Molly O’Brien falls through an ancient time-shifting device, emerging as an adult who has lived alone in the wild since her early youth.

Plot Summary: Keiko and Miles take their children on a trip to a planet they had visited with Molly before Yoshi was born, letting her run around while they play with the toddler. Molly enters a cave and falls through a time portal. Miles summons help from the station and is able to retrieve her, but Molly has been lost 300 years in the past and a miscalibration causes them to bring her back after ten years alone on the planet. Now she is a feral teenager who doesn’t remember her parents, has few language skills, and can’t bear to be confined. The O’Briens leave Yoshi first with Kira, who remembers being pregnant with him and tells Odo that she might want a child one day, then with Dax, who learns that Worf believes she does not intend to have children with him because she finds him an unfit parent. Miles and Keiko discover that Molly desperately wants to return to the planet she calls “home,” and when she must leave the holosuite where it has been recreated, she becomes violent, stabbing a patron in Quark’s bar with a broken glass. Odo is forced to stun her and Starfleet demands that she be delivered to a psychiatric facility. Believing that Molly will die if she’s trapped in a Starfleet hospital, Miles and Keiko break her out of the brig where she is sedated and convince Odo to let them borrow a runabout. When the teenage Molly steps through the portal to the past, she finds the child Molly, who has only just arrived due to a glitch in the temporal field. The older Molly sends the younger one back to her parents, then vanishes. Sisko agrees to testify on Miles’ behalf at the Starfleet hearing and the O’Briens are reunited with Yoshi. They plan a dinner for Worf and Dax, who have agreed that he is not a complete disaster as a parent.

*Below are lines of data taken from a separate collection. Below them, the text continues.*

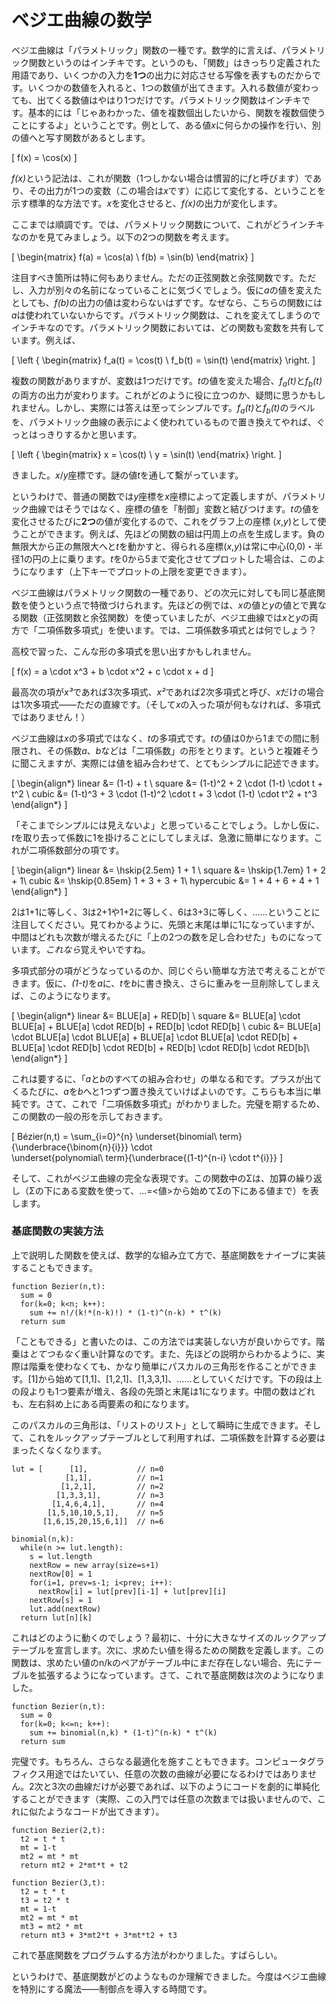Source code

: # ベジエ曲線の数学

ベジエ曲線は「パラメトリック」関数の一種です。数学的に言えば、パラメトリック関数というのはインチキです。というのも、「関数」はきっちり定義された用語であり、いくつかの入力を<strong>1つ</strong>の出力に対応させる写像を表すものだからです。いくつかの数値を入れると、1つの数値が出てきます。入れる数値が変わっても、出てくる数値はやはり1つだけです。パラメトリック関数はインチキです。基本的には「じゃあわかった、値を複数個出したいから、関数を複数個使うことにするよ」ということです。例として、ある値<i>x</i>に何らかの操作を行い、別の値へと写す関数があるとします。

\[
  f(x) = \cos(x)
\]

<i>f(x)</i>という記法は、これが関数（1つしかない場合は慣習的に<i>f</i>と呼びます）であり、その出力が1つの変数（この場合は<i>x</i>です）に応じて変化する、ということを示す標準的な方法です。<i>x</i>を変化させると、<i>f(x)</i>の出力が変化します。

ここまでは順調です。では、パラメトリック関数について、これがどうインチキなのかを見てみましょう。以下の2つの関数を考えます。

\[
\begin{matrix}
  f(a) = \cos(a) \\
  f(b) = \sin(b)
\end{matrix}
\]

注目すべき箇所は特に何もありません。ただの正弦関数と余弦関数です。ただし、入力が別々の名前になっていることに気づくでしょう。仮に<i>a</i>の値を変えたとしても、<i>f(b)</i>の出力の値は変わらないはずです。なぜなら、こちらの関数には<i>a</i>は使われていないからです。パラメトリック関数は、これを変えてしまうのでインチキなのです。パラメトリック関数においては、どの関数も変数を共有しています。例えば、

\[
\left \{ \begin{matrix}
  f_a(t) = \cos(t) \\
  f_b(t) = \sin(t)
\end{matrix} \right.
\]

複数の関数がありますが、変数は1つだけです。<i>t</i>の値を変えた場合、<i>f<sub>a</sub>(t)</i>と<i>f<sub>b</sub>(t)</i>の両方の出力が変わります。これがどのように役に立つのか、疑問に思うかもしれません。しかし、実際には答えは至ってシンプルです。<i>f<sub>a</sub>(t)</i>と<i>f<sub>b</sub>(t)</i>のラベルを、パラメトリック曲線の表示によく使われているもので置き換えてやれば、ぐっとはっきりするかと思います。

\[
\left \{ \begin{matrix}
  x = \cos(t) \\
  y = \sin(t)
\end{matrix} \right.
\]

きました。<i>x</i>/<i>y</i>座標です。謎の値<i>t</i>を通して繫がっています。

というわけで、普通の関数では<i>y</i>座標を<i>x</i>座標によって定義しますが、パラメトリック曲線ではそうではなく、座標の値を「制御」変数と結びつけます。<i>t</i>の値を変化させるたびに<strong>2つ</strong>の値が変化するので、これをグラフ上の座標 (<i>x</i>,<i>y</i>)として使うことができます。例えば、先ほどの関数の組は円周上の点を生成します。負の無限大から正の無限大へと<i>t</i>を動かすと、得られる座標(<i>x</i>,<i>y</i>)は常に中心(0,0)・半径1の円の上に乗ります。<i>t</i>を0から5まで変化させてプロットした場合は、このようになります（上下キーでプロットの上限を変更できます）。

<Graphic preset="empty" title="（部分）円 x=sin(t), y=cos(t)" static={true} setup={this.setup} draw={this.draw} onKeyDown={this.props.onKeyDown}/>

ベジエ曲線はパラメトリック関数の一種であり、どの次元に対しても同じ基底関数を使うという点で特徴づけられます。先ほどの例では、<i>x</i>の値と<i>y</i>の値とで異なる関数（正弦関数と余弦関数）を使っていましたが、ベジエ曲線では<i>x</i>と<i>y</i>の両方で「二項係数多項式」を使います。では、二項係数多項式とは何でしょう？

高校で習った、こんな形の多項式を思い出すかもしれません。

\[
  f(x) = a \cdot x^3 + b \cdot x^2 + c \cdot x + d
\]

最高次の項が<i>x³</i>であれば3次多項式、<i>x²</i>であれば2次多項式と呼び、<i>x</i>だけの場合は1次多項式――ただの直線です。（そして<i>x</i>の入った項が何もなければ、多項式ではありません！）

ベジエ曲線は<i>x</i>の多項式ではなく、<i>t</i>の多項式です。<i>t</i>の値は0から1までの間に制限され、その係数<i>a</i>、<i>b</i>などは「二項係数」の形をとります。というと複雑そうに聞こえますが、実際には値を組み合わせて、とてもシンプルに記述できます。

\[
\begin{align*}
  linear &= (1-t) + t \\
  square &= (1-t)^2 + 2 \cdot (1-t) \cdot t + t^2 \\
  cubic &= (1-t)^3 + 3 \cdot (1-t)^2 \cdot t + 3 \cdot (1-t) \cdot t^2 + t^3
\end{align*}
\]

「そこまでシンプルには見えないよ」と思っていることでしょう。しかし仮に、<i>t</i>を取り去って係数に1を掛けることにしてしまえば、急激に簡単になります。これが二項係数部分の項です。

\[
\begin{align*}
  linear &= \hskip{2.5em} 1 + 1 \\
  square &= \hskip{1.7em} 1 + 2 + 1\\
  cubic &= \hskip{0.85em} 1 + 3 + 3 + 1\\
  hypercubic &= 1 + 4 + 6 + 4 + 1
\end{align*}
\]

2は1+1に等しく、3は2+1や1+2に等しく、6は3+3に等しく、……ということに注目してください。見てわかるように、先頭と末尾は単に1になっていますが、中間はどれも次数が増えるたびに「上の2つの数を足し合わせた」ものになっています。<i>これなら</i>覚えやいですね。

多項式部分の項がどうなっているのか、同じぐらい簡単な方法で考えることができます。仮に、<i>(1-t)</i>を<i>a</i>に、<i>t</i>を<i>b</i>に書き換え、さらに重みを一旦削除してしまえば、このようになります。

\[
\begin{align*}
  linear &= BLUE[a] + RED[b] \\
  square &= BLUE[a] \cdot BLUE[a] + BLUE[a] \cdot RED[b] + RED[b] \cdot RED[b] \\
  cubic &= BLUE[a] \cdot BLUE[a] \cdot BLUE[a] + BLUE[a] \cdot BLUE[a] \cdot RED[b] + BLUE[a] \cdot RED[b] \cdot RED[b] + RED[b] \cdot RED[b] \cdot RED[b]\\
\end{align*}
\]

これは要するに、「<i>a</i>と<i>b</i>のすべての組み合わせ」の単なる和です。プラスが出てくるたびに、<i>a</i>を<i>b</i>へと1つずつ置き換えていけばよいのです。こちらも本当に単純です。さて、これで「二項係数多項式」がわかりました。完璧を期するため、この関数の一般の形を示しておきます。

\[
  Bézier(n,t) = \sum_{i=0}^{n}
                \underset{binomial\ term}{\underbrace{\binom{n}{i}}}
                \cdot\
                \underset{polynomial\ term}{\underbrace{(1-t)^{n-i} \cdot t^{i}}}
\]

そして、これがベジエ曲線の完全な表現です。この関数中のΣは、加算の繰り返し（Σの下にある変数を使って、...=<値>から始めてΣの下にある値まで）を表します。

<div className="howtocode">

### 基底関数の実装方法

上で説明した関数を使えば、数学的な組み立て方で、基底関数をナイーブに実装することもできます。

```
function Bezier(n,t):
  sum = 0
  for(k=0; k<n; k++):
    sum += n!/(k!*(n-k)!) * (1-t)^(n-k) * t^(k)
  return sum
```

「こともできる」と書いたのは、この方法では実装しない方が良いからです。階乗は*とてつもなく*重い計算なのです。また、先ほどの説明からわかるように、実際は階乗を使わなくても、かなり簡単にパスカルの三角形を作ることができます。[1]から始めて[1,1]、[1,2,1]、[1,3,3,1]、……としていくだけです。下の段は上の段よりも1つ要素が増え、各段の先頭と末尾は1になります。中間の数はどれも、左右斜め上にある両要素の和になります。

このパスカルの三角形は、「リストのリスト」として瞬時に生成できます。そして、これをルックアップテーブルとして利用すれば、二項係数を計算する必要はまったくなくなります。

```
lut = [      [1],           // n=0
            [1,1],          // n=1
           [1,2,1],         // n=2
          [1,3,3,1],        // n=3
         [1,4,6,4,1],       // n=4
        [1,5,10,10,5,1],    // n=5
       [1,6,15,20,15,6,1]]  // n=6

binomial(n,k):
  while(n >= lut.length):
    s = lut.length
    nextRow = new array(size=s+1)
    nextRow[0] = 1
    for(i=1, prev=s-1; i<prev; i++):
      nextRow[i] = lut[prev][i-1] + lut[prev][i]
    nextRow[s] = 1
    lut.add(nextRow)
  return lut[n][k]
```

これはどのように動くのでしょう？最初に、十分に大きなサイズのルックアップテーブルを宣言します。次に、求めたい値を得るための関数を定義します。この関数は、求めたい値のn/kのペアがテーブル中にまだ存在しない場合、先にテーブルを拡張するようになっています。さて、これで基底関数は次のようになりました。

```
function Bezier(n,t):
  sum = 0
  for(k=0; k<=n; k++):
    sum += binomial(n,k) * (1-t)^(n-k) * t^(k)
  return sum
```

完璧です。もちろん、さらなる最適化を施すこともできます。コンピュータグラフィクス用途ではたいてい、任意の次数の曲線が必要になるわけではありません。2次と3次の曲線だけが必要であれば、以下のようにコードを劇的に単純化することができます（実際、この入門では任意の次数までは扱いませんので、これに似たようなコードが出てきます）。

```
function Bezier(2,t):
  t2 = t * t
  mt = 1-t
  mt2 = mt * mt
  return mt2 + 2*mt*t + t2

function Bezier(3,t):
  t2 = t * t
  t3 = t2 * t
  mt = 1-t
  mt2 = mt * mt
  mt3 = mt2 * mt
  return mt3 + 3*mt2*t + 3*mt*t2 + t3
```

これで基底関数をプログラムする方法がわかりました。すばらしい。

</div>

というわけで、基底関数がどのようなものか理解できました。今度はベジエ曲線を特別にする魔法――制御点を導入する時間です。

Analysis: The ideas behind “Time’s Orphan” are interesting, but the first time I saw it, I described it as “one of the worst-written episodes of Deep Space Nine,” and I can’t help wondering on a rewatch whether any of the men on the show’s writing staff had ever been married or had children when the episode was produced. The only parts of it that ring completely true are Worf’s insecurity about the idea of having children with Jadzia – whom, as they both recite, has had nine as both a father and mother – and Odo’s concern when Kira declares that her lasting attachment to Kirayoshi – the child she carried for the O’Briens, yet now rarely gets to see – has made her think that she might want to have a child of her own one day. It’s strange that the prospective parents on the series seem so much more realistic than the actual parents, but I think a lot of the problem there resides in the way that Miles and Keiko have been written for years now. In all that time, there have been far more scenes in which Keiko has been characterized as an intolerable shrew than either a caring wife or a strong independent woman; her role in her husband’s life seems limited to nagging, complaining, whining, criticizing, and warning him that his parenting skills are lacking to such a degree that one wonders why Worf believes Dax (who doesn’t seem concerned about babysitting in a room with bat’leths hanging on the wall) might have similar concerns about himself. In the early minutes of “Time’s Orphan,” Keiko complains that Miles is getting fat, warns him not to eat too much on the reunion picnic they’ve apparently been planning for some time, then snarls about how much she hates the cat he adopted from Bilby and hints that it might be a good thing if the new family pet got lost on a faraway world.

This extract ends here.